AIM OF THE TASK ->
Each entry, in full: reproduce it exactly.

-------- RECORDS SUPPLIED --------

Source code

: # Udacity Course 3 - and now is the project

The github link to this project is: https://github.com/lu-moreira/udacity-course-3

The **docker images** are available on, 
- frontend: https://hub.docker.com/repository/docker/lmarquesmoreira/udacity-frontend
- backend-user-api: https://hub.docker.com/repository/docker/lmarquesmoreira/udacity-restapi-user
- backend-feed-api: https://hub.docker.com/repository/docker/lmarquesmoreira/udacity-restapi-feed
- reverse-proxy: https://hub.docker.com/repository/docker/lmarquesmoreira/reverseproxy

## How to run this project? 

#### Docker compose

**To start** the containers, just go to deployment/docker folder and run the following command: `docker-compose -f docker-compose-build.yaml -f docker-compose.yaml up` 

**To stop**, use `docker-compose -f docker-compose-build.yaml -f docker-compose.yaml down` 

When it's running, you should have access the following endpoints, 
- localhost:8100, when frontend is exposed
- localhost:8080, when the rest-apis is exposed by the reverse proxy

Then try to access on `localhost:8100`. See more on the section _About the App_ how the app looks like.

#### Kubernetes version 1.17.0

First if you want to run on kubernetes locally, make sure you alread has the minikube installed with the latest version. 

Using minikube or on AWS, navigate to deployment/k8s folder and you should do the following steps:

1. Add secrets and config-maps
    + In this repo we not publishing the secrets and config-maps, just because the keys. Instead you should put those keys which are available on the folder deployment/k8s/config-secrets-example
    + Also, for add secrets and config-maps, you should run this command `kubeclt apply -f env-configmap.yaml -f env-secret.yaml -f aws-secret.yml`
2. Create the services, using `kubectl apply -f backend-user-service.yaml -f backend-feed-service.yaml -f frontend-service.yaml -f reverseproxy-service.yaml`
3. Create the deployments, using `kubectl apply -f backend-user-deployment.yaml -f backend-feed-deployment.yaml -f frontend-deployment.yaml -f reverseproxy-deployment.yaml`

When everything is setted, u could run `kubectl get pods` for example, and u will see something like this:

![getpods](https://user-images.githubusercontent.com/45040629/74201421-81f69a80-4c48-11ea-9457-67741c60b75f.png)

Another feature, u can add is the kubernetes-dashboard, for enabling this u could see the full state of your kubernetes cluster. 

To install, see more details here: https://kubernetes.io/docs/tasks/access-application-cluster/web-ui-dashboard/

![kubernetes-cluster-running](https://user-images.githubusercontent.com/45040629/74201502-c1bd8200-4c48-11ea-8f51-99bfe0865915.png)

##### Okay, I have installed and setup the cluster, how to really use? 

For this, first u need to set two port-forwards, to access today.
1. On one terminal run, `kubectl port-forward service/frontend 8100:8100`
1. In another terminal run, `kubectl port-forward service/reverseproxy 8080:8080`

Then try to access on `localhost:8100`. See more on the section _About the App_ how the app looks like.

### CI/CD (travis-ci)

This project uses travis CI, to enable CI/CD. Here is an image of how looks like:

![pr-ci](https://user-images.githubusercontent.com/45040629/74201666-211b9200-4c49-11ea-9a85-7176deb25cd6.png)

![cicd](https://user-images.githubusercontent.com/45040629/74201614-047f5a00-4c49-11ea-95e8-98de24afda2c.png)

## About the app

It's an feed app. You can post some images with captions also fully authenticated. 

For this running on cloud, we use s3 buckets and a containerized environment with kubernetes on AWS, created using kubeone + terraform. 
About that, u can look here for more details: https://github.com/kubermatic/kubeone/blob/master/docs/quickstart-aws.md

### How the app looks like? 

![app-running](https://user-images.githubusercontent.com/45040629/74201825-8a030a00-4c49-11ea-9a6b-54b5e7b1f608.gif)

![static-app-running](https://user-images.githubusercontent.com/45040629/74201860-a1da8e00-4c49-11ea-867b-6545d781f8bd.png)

--------

WRITTEN REPLY ->
Source code

: # Udacity Course 3 - and now is the project

The github link to this project is: https://github.com/lu-moreira/udacity-course-3

The **docker images** are available on, 
- frontend: https://hub.docker.com/repository/docker/lmarquesmoreira/udacity-frontend
- backend-user-api: https://hub.docker.com/repository/docker/lmarquesmoreira/udacity-restapi-user
- backend-feed-api: https://hub.docker.com/repository/docker/lmarquesmoreira/udacity-restapi-feed
- reverse-proxy: https://hub.docker.com/repository/docker/lmarquesmoreira/reverseproxy

## How to run this project? 

#### Docker compose

**To start** the containers, just go to deployment/docker folder and run the following command: `docker-compose -f docker-compose-build.yaml -f docker-compose.yaml up` 

**To stop**, use `docker-compose -f docker-compose-build.yaml -f docker-compose.yaml down` 

When it's running, you should have access the following endpoints, 
- localhost:8100, when frontend is exposed
- localhost:8080, when the rest-apis is exposed by the reverse proxy

Then try to access on `localhost:8100`. See more on the section _About the App_ how the app looks like.

#### Kubernetes version 1.17.0

First if you want to run on kubernetes locally, make sure you alread has the minikube installed with the latest version. 

Using minikube or on AWS, navigate to deployment/k8s folder and you should do the following steps:

1. Add secrets and config-maps
    + In this repo we not publishing the secrets and config-maps, just because the keys. Instead you should put those keys which are available on the folder deployment/k8s/config-secrets-example
    + Also, for add secrets and config-maps, you should run this command `kubeclt apply -f env-configmap.yaml -f env-secret.yaml -f aws-secret.yml`
2. Create the services, using `kubectl apply -f backend-user-service.yaml -f backend-feed-service.yaml -f frontend-service.yaml -f reverseproxy-service.yaml`
3. Create the deployments, using `kubectl apply -f backend-user-deployment.yaml -f backend-feed-deployment.yaml -f frontend-deployment.yaml -f reverseproxy-deployment.yaml`

When everything is setted, u could run `kubectl get pods` for example, and u will see something like this:

![getpods](https://user-images.githubusercontent.com/45040629/74201421-81f69a80-4c48-11ea-9457-67741c60b75f.png)

Another feature, u can add is the kubernetes-dashboard, for enabling this u could see the full state of your kubernetes cluster. 

To install, see more details here: https://kubernetes.io/docs/tasks/access-application-cluster/web-ui-dashboard/

![kubernetes-cluster-running](https://user-images.githubusercontent.com/45040629/74201502-c1bd8200-4c48-11ea-8f51-99bfe0865915.png)

##### Okay, I have installed and setup the cluster, how to really use? 

For this, first u need to set two port-forwards, to access today.
1. On one terminal run, `kubectl port-forward service/frontend 8100:8100`
1. In another terminal run, `kubectl port-forward service/reverseproxy 8080:8080`

Then try to access on `localhost:8100`. See more on the section _About the App_ how the app looks like.

### CI/CD (travis-ci)

This project uses travis CI, to enable CI/CD. Here is an image of how looks like:

![pr-ci](https://user-images.githubusercontent.com/45040629/74201666-211b9200-4c49-11ea-9a85-7176deb25cd6.png)

![cicd](https://user-images.githubusercontent.com/45040629/74201614-047f5a00-4c49-11ea-95e8-98de24afda2c.png)

## About the app

It's an feed app. You can post some images with captions also fully authenticated. 

For this running on cloud, we use s3 buckets and a containerized environment with kubernetes on AWS, created using kubeone + terraform. 
About that, u can look here for more details: https://github.com/kubermatic/kubeone/blob/master/docs/quickstart-aws.md

### How the app looks like? 

![app-running](https://user-images.githubusercontent.com/45040629/74201825-8a030a00-4c49-11ea-9a6b-54b5e7b1f608.gif)

![static-app-running](https://user-images.githubusercontent.com/45040629/74201860-a1da8e00-4c49-11ea-867b-6545d781f8bd.png)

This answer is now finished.